▶ Work order:
Stop at the line that contains "- In the vertical". Until then, set down each line of the records exactly, beginning with the first, and skip pictures.

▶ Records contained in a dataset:
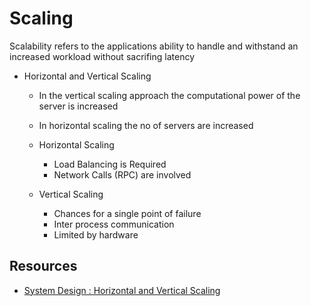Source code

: # Scaling 

Scalability refers to the applications ability to handle and withstand an increased workload without sacrifing latency

- Horizontal and Vertical Scaling 
    - In the vertical scaling approach the computational power of the server is increased
    - In horizontal scaling the no of servers are increased

    - Horizontal Scaling 
        - Load Balancing is Required 
        - Network Calls (RPC) are involved 

    - Vertical Scaling 
        - Chances for a single point of failure
        - Inter process communication
        - Limited by hardware 


## Resources 

- [System Design : Horizontal and Vertical Scaling](https://www.youtube.com/watch?v=xpDnVSmNFX0&list=PLMCXHnjXnTnvo6alSjVkgxV-VH6EPyvoX)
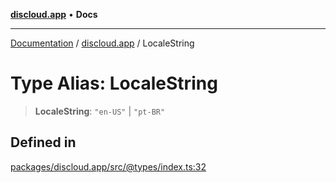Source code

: [**discloud.app**](../README.md) • **Docs**

***

[Documentation](../../packages.md) / [discloud.app](../README.md) / LocaleString

# Type Alias: LocaleString

> **LocaleString**: `"en-US"` \| `"pt-BR"`

## Defined in

[packages/discloud.app/src/@types/index.ts:32](https://github.com/discloud/discloud.app/blob/e957c12968777c01a56e127121040f7eaaf9b803/packages/discloud.app/src/@types/index.ts#L32)

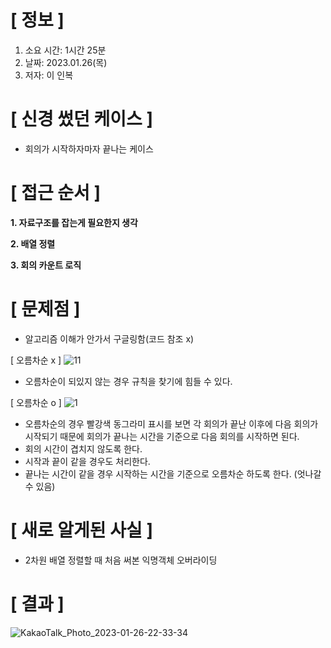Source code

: # **[ 정보 ]**
1. 소요 시간: 1시간 25분
2. 날짜: 2023.01.26(목)
3. 저자: 이 인복

# **[ 신경 썼던 케이스 ]**
- 회의가 시작하자마자 끝나는 케이스

# **[ 접근 순서 ]**
**1. 자료구조를 잡는게 필요한지 생각**

**2. 배열 정렬**

**3. 회의 카운트 로직**

# **[ 문제점 ]**
- 알고리즘 이해가 안가서 구글링함(코드 참조 x)

[ 오름차순 x ]
![11](https://user-images.githubusercontent.com/59809278/214848554-e7410d72-b36b-488d-8784-6fa9d39148d4.png)
- 오름차순이 되있지 않는 경우 규칙을 찾기에 힘들 수 있다.

[ 오름차순 o ]
![1](https://user-images.githubusercontent.com/59809278/214848488-eae6b234-5c51-451f-bb50-a4c64c68a17e.png)
- 오름차순의 경우 빨강색 동그라미 표시를 보면 각 회의가 끝난 이후에 다음 회의가 시작되기 때문에 회의가 끝나는 시간을 기준으로 다음 회의를 시작하면 된다.
- 회의 시간이 겹치지 않도록 한다.
- 시작과 끝이 같을 경우도 처리한다.
- 끝나는 시간이 같을 경우 시작하는 시간을 기준으로 오름차순 하도록 한다. (엇나갈 수 있음)

# **[ 새로 알게된 사실 ]**
- 2차원 배열 정렬할 때 처음 써본 익명객체 오버라이딩 

# **[ 결과 ]**
![KakaoTalk_Photo_2023-01-26-22-33-34](https://user-images.githubusercontent.com/59809278/214848463-3dd45a83-4fc3-4607-9983-9c3e9dcced76.png)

▶ Solution to the exercise:
Source code

: # Scaling 

Scalability refers to the applications ability to handle and withstand an increased workload without sacrifing latency

- Horizontal and Vertical Scaling 
    - In the vertical scaling approach the computational power of the server is increased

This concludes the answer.